Но нарастающий рокот войны заглушил всё – тут же на стекле массивной двери вывешено объявление, гласящее о том, что «всвязи с обострившейся военной ситуацией с 18 февраля 2022 года все концерты приостанавливаются до особого распоряжения». 18 февраля 2022 года была объявлена тотальная эвакуация и мобилизация.
Заехал я в Донецк на следующий день после объявления мобилизации, и первый раз проходя мимо, исходя из своей привычки всё проверять, дёрнул запертые двери, ведущие в мир музыки. Огорчился, ещё раз прочитав афишу. Больше всего из-за Моцарта, его должны были играть 26 февраля. В программе Моцарт был со своим антагонистом Сальери – неплохим, но не гениальным музыкантом, который на самом деле был покровителем австрийского композитора при дворе, а не его убийцей. С лёгкой руки Пушкина сплетня об отравлении Моцарта Сальери стала в России мифом, миф получил мировое воплощение в гениальном фильме Милоша Формана «Амадей» – в мирной жизни я был кинокритиком, знаю о чём говорю.

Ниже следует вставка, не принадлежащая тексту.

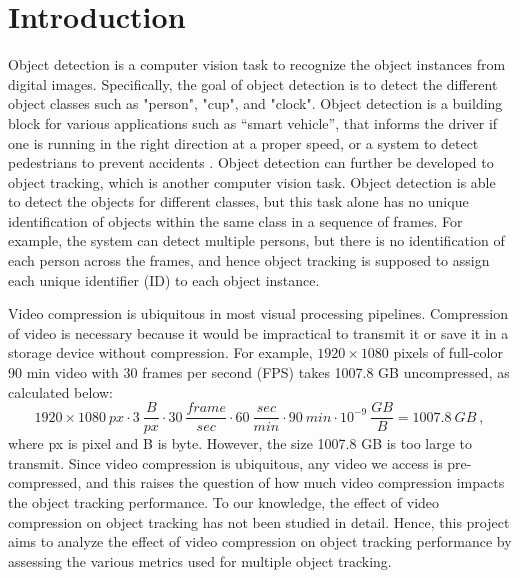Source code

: \chapter{Introduction}
\label{chap:introduction}

Object detection is a computer vision task to recognize the object instances from digital images. Specifically, the goal of object detection is to detect the different object classes such as "person", "cup", and "clock". Object detection is a building block for various applications such as “smart vehicle”, that informs the driver if one is running in the right direction at a proper speed, or a system to detect pedestrians to prevent accidents \cite{gavrila_real-time_1999}. Object detection can further be developed to object tracking, which is another computer vision task. Object detection is able to detect the objects for different classes, but this task alone has no unique identification of objects within the same class in a sequence of frames. For example, the system can detect multiple persons, but there is no identification of each person across the frames, and hence object tracking is supposed to assign each unique identifier (ID) to each object instance.

Video compression is ubiquitous in most visual processing pipelines. Compression of video is necessary because it would be impractical to transmit it or save it in a storage device without compression. For example, $1920\times1080$ pixels of full-color 90 min video with 30 frames per second (FPS) takes 1007.8 GB uncompressed, as calculated below:
\begin{equation}
    1920 \times 1080~px \cdot 3~\frac{B}{px} \cdot 30~\frac{frame}{sec} \cdot 60~\frac{sec}{min} \cdot 90~min \cdot 10^{-9}~\frac{GB}{B}  = 1007.8~GB~,
\end{equation}
where px is pixel and B is byte. However, the size 1007.8 GB is too large to transmit. Since video compression is ubiquitous, any video we access is pre-compressed, and this raises the question of how much video compression impacts the object tracking performance. To our knowledge, the effect of video compression on object tracking has not been studied in detail. Hence, this project aims to analyze the effect of video compression on object tracking performance by assessing the various metrics used for multiple object tracking.







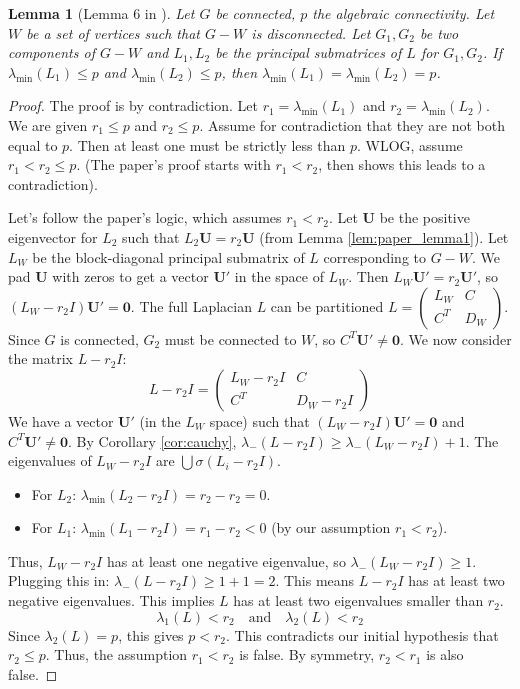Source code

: \documentclass[12pt,a4paper]{report}
\theoremstyle{plain}
\newtheorem{lemma}[theorem]{Lemma}
\theoremstyle{definition}
\theoremstyle{remark}
\begin{document}
\begin{lemma}[Lemma 6 in \cite{main_paper}]
Let $G$ be connected, $p$ the algebraic connectivity. Let $W$ be a set of vertices such that $G-W$ is disconnected. Let $G_1, G_2$ be two components of $G-W$ and $L_1, L_2$ be the principal submatrices of $L$ for $G_1, G_2$. If $\lambda_{\min}(L_1) \le p$ and $\lambda_{\min}(L_2) \le p$, then $\lambda_{\min}(L_1) = \lambda_{\min}(L_2) = p$.
\end{lemma}
\begin{proof}
The proof is by contradiction. Let $r_1 = \lambda_{\min}(L_1)$ and $r_2 = \lambda_{\min}(L_2)$.
We are given $r_1 \le p$ and $r_2 \le p$.
Assume for contradiction that they are not both equal to $p$. Then at least one must be strictly less than $p$. WLOG, assume $r_1 < r_2 \le p$. (The paper's proof starts with $r_1 < r_2$, then shows this leads to a contradiction).

Let's follow the paper's logic, which assumes $r_1 < r_2$. Let $\bm{U}$ be the positive eigenvector for $L_2$ such that $L_2 \bm{U} = r_2 \bm{U}$ (from Lemma \ref{lem:paper_lemma1}).
Let $L_W$ be the block-diagonal principal submatrix of $L$ corresponding to $G-W$.
We pad $\bm{U}$ with zeros to get a vector $\bm{U}'$ in the space of $L_W$.
Then $L_W \bm{U}' = r_2 \bm{U}'$, so $(L_W - r_2 I)\bm{U}' = \bm{0}$.
The full Laplacian $L$ can be partitioned $L = \begin{pmatrix} L_W & C \\ C^T & D_W \end{pmatrix}$.
Since $G$ is connected, $G_2$ must be connected to $W$, so $C^T \bm{U}' \ne \bm{0}$.
We now consider the matrix $L - r_2 I$:
$$ L - r_2 I = \begin{pmatrix} L_W - r_2 I & C \\ C^T & D_W - r_2 I \end{pmatrix} $$
We have a vector $\bm{U}'$ (in the $L_W$ space) such that $(L_W - r_2 I)\bm{U}' = \bm{0}$ and $C^T \bm{U}' \ne \bm{0}$.
By Corollary \ref{cor:cauchy}, $\lambda_-(L - r_2 I) \ge \lambda_-(L_W - r_2 I) + 1$.
The eigenvalues of $L_W - r_2 I$ are $\bigcup \sigma(L_i - r_2 I)$.
\begin{itemize}
    \item For $L_2$: $\lambda_{\min}(L_2 - r_2 I) = r_2 - r_2 = 0$.
    \item For $L_1$: $\lambda_{\min}(L_1 - r_2 I) = r_1 - r_2 < 0$ (by our assumption $r_1 < r_2$).
\end{itemize}
Thus, $L_W - r_2 I$ has at least one negative eigenvalue, so $\lambda_-(L_W - r_2 I) \ge 1$.
Plugging this in: $\lambda_-(L - r_2 I) \ge 1 + 1 = 2$.
This means $L - r_2 I$ has at least two negative eigenvalues. This implies $L$ has at least two eigenvalues smaller than $r_2$.
$$ \lambda_1(L) < r_2 \quad \text{and} \quad \lambda_2(L) < r_2 $$
Since $\lambda_2(L) = p$, this gives $p < r_2$.
This contradicts our initial hypothesis that $r_2 \le p$.
Thus, the assumption $r_1 < r_2$ is false. By symmetry, $r_2 < r_1$ is also false.


\end{proof}
\end{document}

А теперь я военкор. Но Моцарта слушаю даже в военных условиях. Кстати, не только я – он считается самым популярным из композиторов, мелодии которых используются на мобильных.
Моё же самое любое произведение – это опера «Волшебная флейта».
Сюжет такой. Принц Тамино влюбляется в Памину – дочку Царицы Ночи. Влюбляется, можно сказать, «по интернету» – в руки ему попадает её портрет. Сама Памина в плену у злого волшебника Зарастро – тот, в противовес Царице Ночи олицетворяет беспощадный свет. Мать просит вызволить дочь, kill’em all! – взвывает она, и Тамино отправляется освобождать девушку.
Но, как и на войне, выходит не всё так однозначно. Не всё оказалась так, как эта царица науськивала. И кто тут злодей надо ещё разбираться.
Опера, флейта, Царица, Тамино-Памино – ты о чём, не до Моцарта сейчас, Донецк бомбят оглянись, война на дворе! – скажете вы.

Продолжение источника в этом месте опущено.